Mr Wilson, who has been involved in almost every aspect of the recovery, said the assessment of the damage had happened quickly, but that there was a level of incompetency in what had followed — from service providers, insurers and other people providing services to victims — that had people just taking whatever they could get.
“There are frustrations at every corner, particularly in the way people are rebuilding,” he said.
“Services from insurers vary dramatically, and we are being set up for a greater shift to opportunistic landlords because people are putting their homes on the market,” he said.
Mr Wilson said apart from a brief period of support from the Australian Defence Force, a week after the event, there was a distinct lack of outside assistance.
“Things started to fall through the cracks because most of the recovery work was being done by people directly impacted by the flood,” he said.
“It was different in 2011. We had 100 people in the town within a matter of days to help then.
“This time there just weren’t the boots on the ground.”
Mr Wilson explained he had a plan for his, and his wife’s, home and business.
“If the forecast of water height was correct we would have been fine,” he said.
“Based on that, we made a decision far too late and stayed in our home.
“It is very hard to be judgmental on a lot of people not evacuating because of what we experienced in the 2011 event.”

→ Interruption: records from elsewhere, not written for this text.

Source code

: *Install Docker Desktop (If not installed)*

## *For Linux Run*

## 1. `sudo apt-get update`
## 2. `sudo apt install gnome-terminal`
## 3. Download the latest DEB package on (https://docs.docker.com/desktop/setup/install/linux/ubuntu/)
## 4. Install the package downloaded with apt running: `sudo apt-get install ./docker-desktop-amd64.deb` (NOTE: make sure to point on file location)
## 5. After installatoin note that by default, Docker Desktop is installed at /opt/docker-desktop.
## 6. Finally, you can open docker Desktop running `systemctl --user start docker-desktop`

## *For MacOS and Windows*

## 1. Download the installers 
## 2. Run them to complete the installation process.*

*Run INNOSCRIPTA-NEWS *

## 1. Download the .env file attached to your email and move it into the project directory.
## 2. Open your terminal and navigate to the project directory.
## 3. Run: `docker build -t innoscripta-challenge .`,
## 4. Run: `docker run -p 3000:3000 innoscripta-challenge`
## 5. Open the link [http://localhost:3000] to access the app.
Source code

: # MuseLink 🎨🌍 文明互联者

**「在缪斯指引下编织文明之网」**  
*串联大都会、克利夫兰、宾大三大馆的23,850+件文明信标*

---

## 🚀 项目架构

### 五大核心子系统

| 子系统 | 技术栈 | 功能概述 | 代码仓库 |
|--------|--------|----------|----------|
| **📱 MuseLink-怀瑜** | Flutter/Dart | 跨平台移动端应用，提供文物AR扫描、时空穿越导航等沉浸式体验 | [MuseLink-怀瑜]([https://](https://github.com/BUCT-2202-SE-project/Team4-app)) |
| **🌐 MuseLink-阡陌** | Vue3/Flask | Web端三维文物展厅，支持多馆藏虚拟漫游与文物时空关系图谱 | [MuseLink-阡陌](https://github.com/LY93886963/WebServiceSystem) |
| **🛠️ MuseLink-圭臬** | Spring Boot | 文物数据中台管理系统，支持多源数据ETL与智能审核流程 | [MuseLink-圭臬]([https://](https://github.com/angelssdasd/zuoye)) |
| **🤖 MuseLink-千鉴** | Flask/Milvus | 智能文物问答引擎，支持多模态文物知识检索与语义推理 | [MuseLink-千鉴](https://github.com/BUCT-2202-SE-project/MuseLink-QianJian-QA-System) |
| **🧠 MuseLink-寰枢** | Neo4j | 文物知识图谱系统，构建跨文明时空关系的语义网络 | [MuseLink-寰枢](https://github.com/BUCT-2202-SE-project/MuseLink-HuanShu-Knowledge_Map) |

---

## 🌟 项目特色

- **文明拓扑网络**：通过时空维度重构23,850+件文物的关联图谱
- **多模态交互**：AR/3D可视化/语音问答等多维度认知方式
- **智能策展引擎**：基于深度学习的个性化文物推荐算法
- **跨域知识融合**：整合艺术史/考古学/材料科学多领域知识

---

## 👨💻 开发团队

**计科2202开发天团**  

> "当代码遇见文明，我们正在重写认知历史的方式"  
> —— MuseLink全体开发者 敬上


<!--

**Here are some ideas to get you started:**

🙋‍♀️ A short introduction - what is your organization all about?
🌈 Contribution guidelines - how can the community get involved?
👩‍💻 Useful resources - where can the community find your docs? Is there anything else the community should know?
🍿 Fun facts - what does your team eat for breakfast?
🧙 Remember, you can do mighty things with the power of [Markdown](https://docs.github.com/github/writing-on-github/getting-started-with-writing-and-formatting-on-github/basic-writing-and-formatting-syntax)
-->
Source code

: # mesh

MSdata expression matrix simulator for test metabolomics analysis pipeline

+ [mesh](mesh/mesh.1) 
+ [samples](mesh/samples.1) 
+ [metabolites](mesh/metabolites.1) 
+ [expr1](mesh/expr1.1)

Mr Wilson said the bar had been reset by the 2022 event, as the Campaspe River stretched to 2.6km wide and engulfed the town.
“Because we can’t manage the rainfall, in Rochester at least it becomes an uncontrollable situation,” he said.
He described the follow-up work of state government officials as “shattering’’.
“We are relying on you (the inquiry) to bring that change. Who loses their job for not putting things in place?” he said.
“Most people thought they would never see anything like 2011.”
Mr Wilson said proposed mitigation measures following 2011, including levee banks, were dismissed because the two proposals — though moving the water away from the town — would have moved the problem on to farm land.
“Seventy-two per cent of Rochester people didn’t want to flood out their neighbours to save themselves. That is what levee banks would have done,” he said.